▶ What to produce: Reproduce, with no changes, the line that contains "city: Ban Kho" and all the lines that come after it in the records.

========================================================================

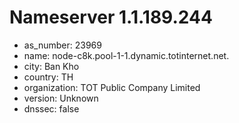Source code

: # Nameserver 1.1.189.244

* as_number: 23969
* name: node-c8k.pool-1-1.dynamic.totinternet.net.
* city: Ban Kho
* country: TH
* organization: TOT Public Company Limited
* version: Unknown
* dnssec: false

========================================================================

▶ Task response:
* city: Ban Kho
* country: TH
* organization: TOT Public Company Limited
* version: Unknown
* dnssec: false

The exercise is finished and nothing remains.